How to complete this task – Which lines of the material hold the word "states"? Copy each one.

Source records –
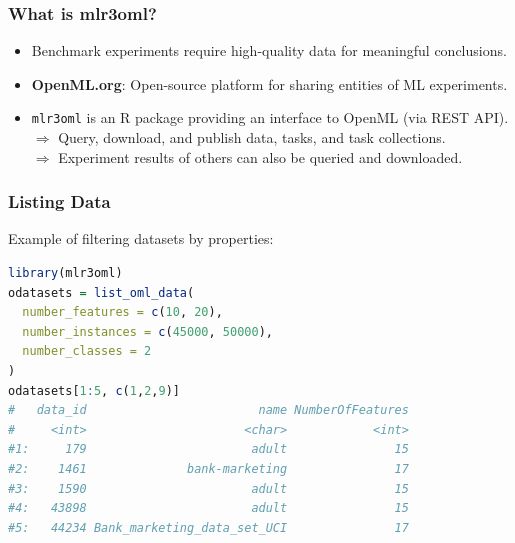 \documentclass[11pt,compress,t,notes=noshow, aspectratio=169, xcolor=table]{beamer}
\begin{document}
\begin{frame}[fragile]
\frametitle{What is mlr3oml?}


\begin{itemize}
  \item Benchmark experiments require high-quality data for meaningful conclusions.
  \item \textbf{OpenML.org}: Open-source platform for sharing entities of ML experiments.
  \item \texttt{mlr3oml} is an R package providing an interface to OpenML (via  REST API).\\
  $\Rightarrow$ Query, download, and publish data, tasks, and task collections.\\
  $\Rightarrow$ Experiment results of others can also be queried and downloaded.
\end{itemize}

\end{frame}

\begin{frame}[fragile]
\frametitle{Listing Data}
Example of filtering datasets by properties:
\begin{lstlisting}[language=R]
library(mlr3oml)
odatasets = list_oml_data(
  number_features = c(10, 20),
  number_instances = c(45000, 50000),
  number_classes = 2
)
odatasets[1:5, c(1,2,9)]
#   data_id                        name NumberOfFeatures
#     <int>                      <char>            <int>
#1:     179                       adult               15
#2:    1461              bank-marketing               17
#3:    1590                       adult               15
#4:   43898                       adult               15
#5:   44234 Bank_marketing_data_set_UCI               17
\end{lstlisting}
\end{frame}
\end{document}
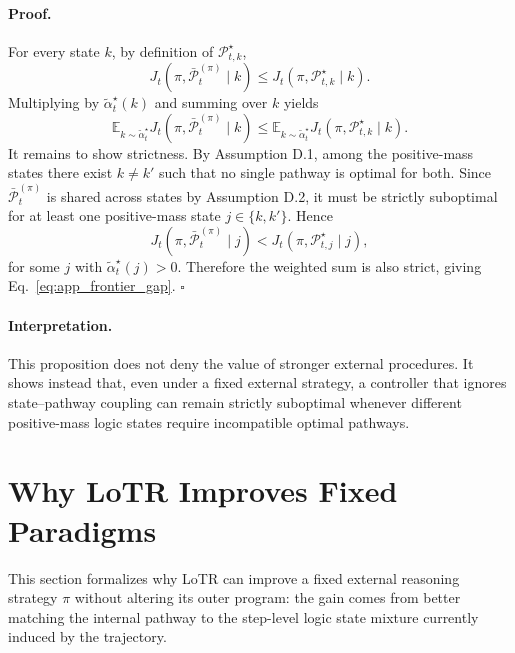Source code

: \paragraph{Proof.}
For every state \(k\), by definition of \(\mathcal{P}_{t,k}^{\star}\),
\begin{equation}
J_t(\pi,\bar{\mathcal{P}}_t^{(\pi)}\mid k)
\le
J_t(\pi,\mathcal{P}_{t,k}^{\star}\mid k).
\label{eq:app_frontier_pointwise}
\end{equation}
Multiplying by \(\tilde{\alpha}_t^\star(k)\) and summing over \(k\) yields
\[
\mathbb{E}_{k\sim \tilde{\alpha}_t^\star}
J_t(\pi,\bar{\mathcal{P}}_t^{(\pi)}\mid k)
\le
\mathbb{E}_{k\sim \tilde{\alpha}_t^\star}
J_t(\pi,\mathcal{P}_{t,k}^{\star}\mid k).
\]
It remains to show strictness. By Assumption D.1, among the positive-mass states there exist \(k\neq k'\) such that no single pathway is optimal for both. Since \(\bar{\mathcal{P}}_t^{(\pi)}\) is shared across states by Assumption D.2, it must be strictly suboptimal for at least one positive-mass state \(j\in\{k,k'\}\). Hence
\[
J_t(\pi,\bar{\mathcal{P}}_t^{(\pi)}\mid j)
<
J_t(\pi,\mathcal{P}_{t,j}^{\star}\mid j),
\]
for some \(j\) with \(\tilde{\alpha}_t^\star(j)>0\). Therefore the weighted sum is also strict, giving Eq.~\eqref{eq:app_frontier_gap}. \(\square\)

\paragraph{Interpretation.}
This proposition does not deny the value of stronger external procedures. It shows instead that, even under a fixed external strategy, a controller that ignores state--pathway coupling can remain strictly suboptimal whenever different positive-mass logic states require incompatible optimal pathways.

\section{Why LoTR Improves Fixed Paradigms}
\label{app:theory_improve}

This section formalizes why LoTR can improve a fixed external reasoning strategy \(\pi\) without altering its outer program: the gain comes from better matching the internal pathway to the step-level logic state mixture currently induced by the trajectory.

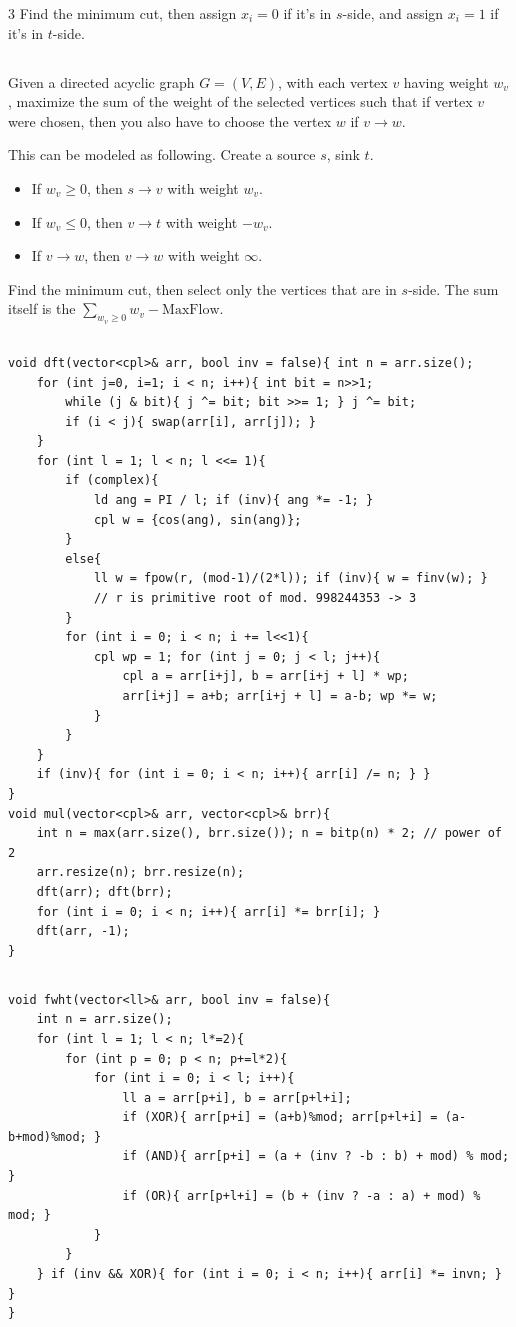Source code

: \documentclass[landscape, 8pt, a4paper, oneside]{extarticle}
\begin{document}
\begin{multicols*}{3}
Find the minimum cut, then assign $x_i = 0$ if it's in $s$-side, and assign $x_i = 1$ if it's in $t$-side.
\subsection{}
Given a directed acyclic graph $G = (V, E)$, with each vertex $v$ having weight $w_v$,
maximize the sum of the weight of the selected vertices such that if vertex $v$ were chosen, then you also have to choose the vertex $w$ if $v \rightarrow w$.

This can be modeled as following. Create a source $s$, sink $t$.
\begin{itemize}
	\item If $w_v \ge 0$, then $s \to v$ with weight $w_v$.
	\item If $w_v \le 0$, then $v \to t$ with weight $-w_v$.
	\item If $v \to w$, then $v \to w$ with weight $\infty$.
\end{itemize}

Find the minimum cut, then select only the vertices that are in $s$-side.
The sum itself is the $\sum_{w_v \ge 0} w_v - \mathrm{MaxFlow}$.
\subsection{}
\begin{verbatim}
void dft(vector<cpl>& arr, bool inv = false){ int n = arr.size();
	for (int j=0, i=1; i < n; i++){ int bit = n>>1;
		while (j & bit){ j ^= bit; bit >>= 1; } j ^= bit;
		if (i < j){ swap(arr[i], arr[j]); }
	}
	for (int l = 1; l < n; l <<= 1){
		if (complex){
			ld ang = PI / l; if (inv){ ang *= -1; }
			cpl w = {cos(ang), sin(ang)};
		}
		else{
			ll w = fpow(r, (mod-1)/(2*l)); if (inv){ w = finv(w); }
			// r is primitive root of mod. 998244353 -> 3
		}
		for (int i = 0; i < n; i += l<<1){
			cpl wp = 1; for (int j = 0; j < l; j++){
				cpl a = arr[i+j], b = arr[i+j + l] * wp;
				arr[i+j] = a+b; arr[i+j + l] = a-b; wp *= w;
			}
		}
	}
	if (inv){ for (int i = 0; i < n; i++){ arr[i] /= n; } }
}
void mul(vector<cpl>& arr, vector<cpl>& brr){
	int n = max(arr.size(), brr.size()); n = bitp(n) * 2; // power of 2
	arr.resize(n); brr.resize(n);
	dft(arr); dft(brr);
	for (int i = 0; i < n; i++){ arr[i] *= brr[i]; }
	dft(arr, -1);
}
\end{verbatim}
\subsection{}
\begin{verbatim}
void fwht(vector<ll>& arr, bool inv = false){
	int n = arr.size();
	for (int l = 1; l < n; l*=2){
		for (int p = 0; p < n; p+=l*2){
			for (int i = 0; i < l; i++){
				ll a = arr[p+i], b = arr[p+l+i];
				if (XOR){ arr[p+i] = (a+b)%mod; arr[p+l+i] = (a-b+mod)%mod; }
				if (AND){ arr[p+i] = (a + (inv ? -b : b) + mod) % mod; }
				if (OR){ arr[p+l+i] = (b + (inv ? -a : a) + mod) % mod; }
			}
		}
	} if (inv && XOR){ for (int i = 0; i < n; i++){ arr[i] *= invn; } }
}
\end{verbatim}

\end{multicols*}
\end{document}
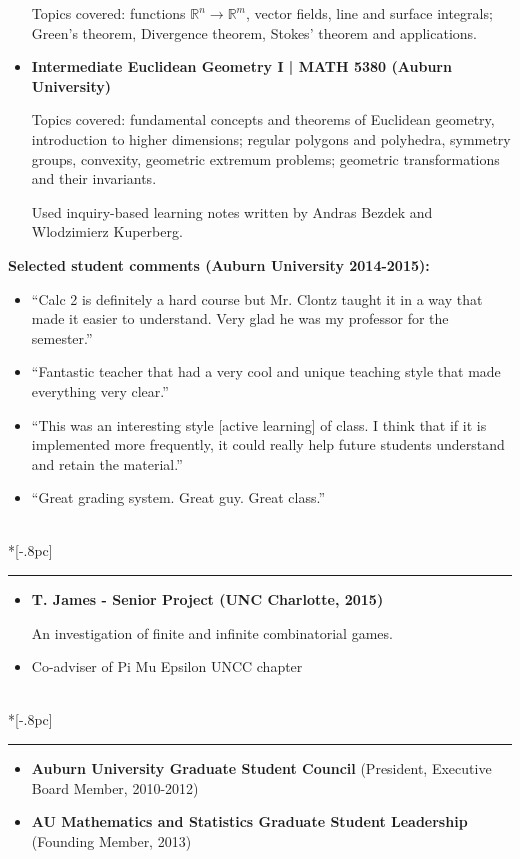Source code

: \documentclass{article}
\newcommand{\headerText}[1]{
  \noindent{\large \bf #1} \\*[-.8pc]
  \rule{\textwidth}{.1pt}}
\begin{document}
\begin{itemize}
    Topics covered: functions \(\mathbb R^n\to\mathbb R^m\), vector fields,
    line and surface integrals; Green's theorem, Divergence theorem,
    Stokes' theorem and applications.

  \item
    \textbf{Intermediate Euclidean Geometry I | MATH 5380 (Auburn University)}

    Topics covered: fundamental concepts and theorems of Euclidean geometry,
    introduction to higher dimensions; regular polygons and polyhedra,
    symmetry groups, convexity, geometric extremum problems; geometric
    transformations and their invariants.

    Used inquiry-based learning notes written by Andras Bezdek and
    Wlodzimierz Kuperberg.
\end{itemize}

\noindent
\textbf{Selected student comments (Auburn University 2014-2015):}
    \begin{itemize}
      \item ``Calc 2 is definitely a hard course but Mr. Clontz taught it in a way that made it easier to understand. Very glad he was my professor for the semester.''
      \item ``Fantastic teacher that had a very cool and unique teaching style that made everything very clear.''
      \item ``This was an interesting style [active learning] of class. I think that if it is implemented more frequently, it could really help future students understand and retain the material.''
      \item ``Great grading system. Great guy. Great class.''
    \end{itemize}



\vfill


\headerText{Mentorship/Advising}
\begin{itemize}
  \item
    \textbf{T. James - Senior Project (UNC Charlotte, 2015)}

    An investigation of finite and infinite combinatorial games.
  \item
    Co-adviser of Pi Mu Epsilon UNCC chapter
\end{itemize}


\vfill
\newpage

\headerText{Service}
\begin{itemize}

  \item
    \textbf{Auburn University Graduate Student Council}
       (President, Executive Board Member, 2010-2012)
  \item
    \textbf{AU Mathematics and Statistics Graduate Student Leadership}
      (Founding Member, 2013)

\end{itemize}
\end{document}
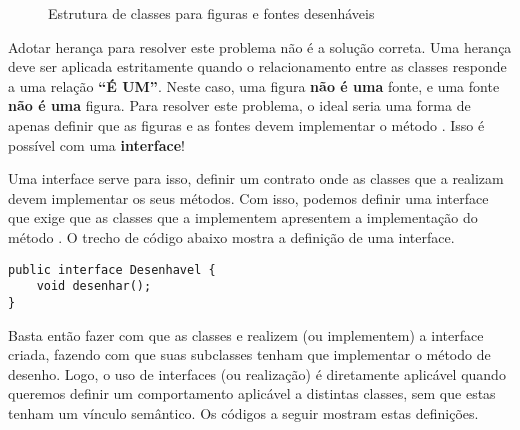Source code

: \begin{figure}[h]
	\centering
	
	
	\caption{Estrutura de classes para figuras e fontes desenháveis}
	\label{fig:realizacao-figuras-fontes}
\end{figure}

Adotar herança para resolver este problema não é a solução correta. Uma herança deve ser aplicada estritamente quando o relacionamento entre as classes responde a uma relação \textbf{``É UM''}. Neste caso, uma figura \textbf{não é uma} fonte, e uma fonte \textbf{não é uma} figura. Para resolver este problema, o ideal seria uma forma de apenas definir que as figuras e as fontes devem implementar o método . Isso é possível com uma \textbf{interface}!

Uma interface serve para isso, definir um contrato onde as classes que a realizam devem implementar os seus métodos. Com isso, podemos definir uma interface  que exige que as classes que a implementem apresentem a implementação do método . O trecho de código abaixo mostra a definição de uma interface.

\begin{verbatim}
public interface Desenhavel {
	void desenhar();
}
\end{verbatim}

Basta então fazer com que as classes  e  realizem (ou implementem) a interface criada, fazendo com que suas subclasses tenham que implementar o método de desenho. Logo, o uso de interfaces (ou realização) é diretamente aplicável quando queremos definir um comportamento aplicável a distintas classes, sem que estas tenham um vínculo semântico. Os códigos a seguir mostram estas definições.

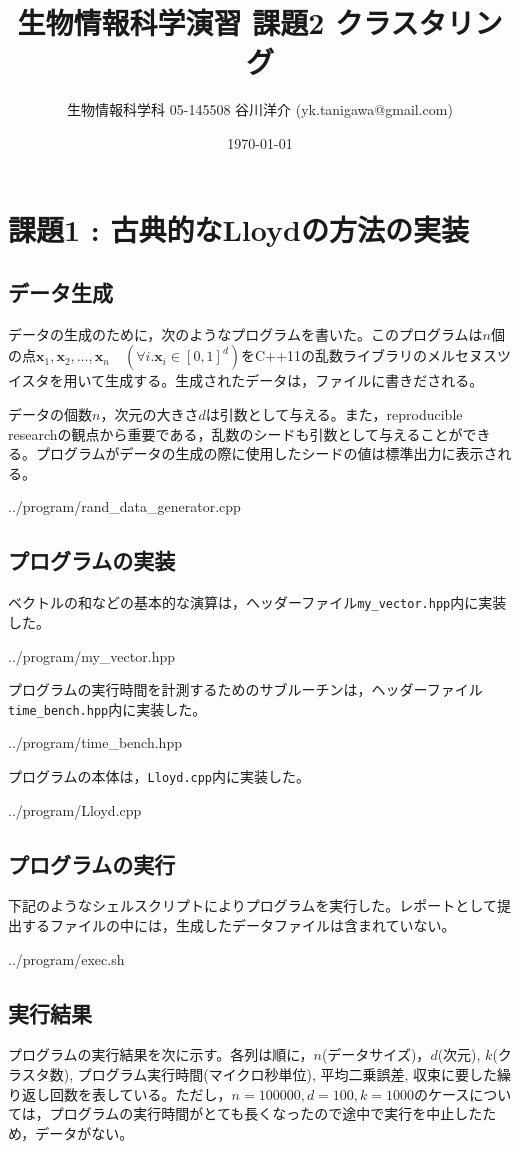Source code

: \documentclass[10pt,a4,uplatex]{jsarticle}
\title{生物情報科学演習 課題2 クラスタリング}
\author{生物情報科学科 05-145508 谷川洋介 (yk.tanigawa@gmail.com)}
\date{\today}
\begin{document}
\maketitle

\section{課題1 : 古典的なLloydの方法の実装}
\subsection{データ生成}
データの生成のために，次のようなプログラムを書いた。このプログラムは$n$個の点$\bm{x}_1, \bm{x}_2, \ldots, \bm{x}_n\quad(\forall{}i. \bm{x}_i\in[0,1]^d)$をC++11の乱数ライブラリのメルセヌスツイスタを用いて生成する。生成されたデータは，ファイルに書きだされる。

データの個数$n$，次元の大きさ$d$は引数として与える。また，reproducible researchの観点から重要である，乱数のシードも引数として与えることができる。プログラムがデータの生成の際に使用したシードの値は標準出力に表示される。

{../program/rand_data_generator.cpp}

\subsection{プログラムの実装}
ベクトルの和などの基本的な演算は，ヘッダーファイル\verb+my_vector.hpp+内に実装した。

{../program/my_vector.hpp}

プログラムの実行時間を計測するためのサブルーチンは，ヘッダーファイル\verb+time_bench.hpp+内に実装した。

{../program/time_bench.hpp}

プログラムの本体は，\verb+Lloyd.cpp+内に実装した。

{../program/Lloyd.cpp}


\subsection{プログラムの実行}
下記のようなシェルスクリプトによりプログラムを実行した。レポートとして提出するファイルの中には，生成したデータファイルは含まれていない。

{../program/exec.sh}

\subsection{実行結果}
プログラムの実行結果を次に示す。各列は順に，$n$(データサイズ)，$d$(次元), $k$(クラスタ数), プログラム実行時間(マイクロ秒単位), 平均二乗誤差, 収束に要した繰り返し回数を表している。ただし，$n = 100000, d = 100, k = 1000$のケースについては，プログラムの実行時間がとても長くなったので途中で実行を中止したため，データがない。
\end{document}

Your response –
It remains to show strictness. By Assumption D.1, among the positive-mass states there exist \(k\neq k'\) such that no single pathway is optimal for both. Since \(\bar{\mathcal{P}}_t^{(\pi)}\) is shared across states by Assumption D.2, it must be strictly suboptimal for at least one positive-mass state \(j\in\{k,k'\}\). Hence
This proposition does not deny the value of stronger external procedures. It shows instead that, even under a fixed external strategy, a controller that ignores state--pathway coupling can remain strictly suboptimal whenever different positive-mass logic states require incompatible optimal pathways.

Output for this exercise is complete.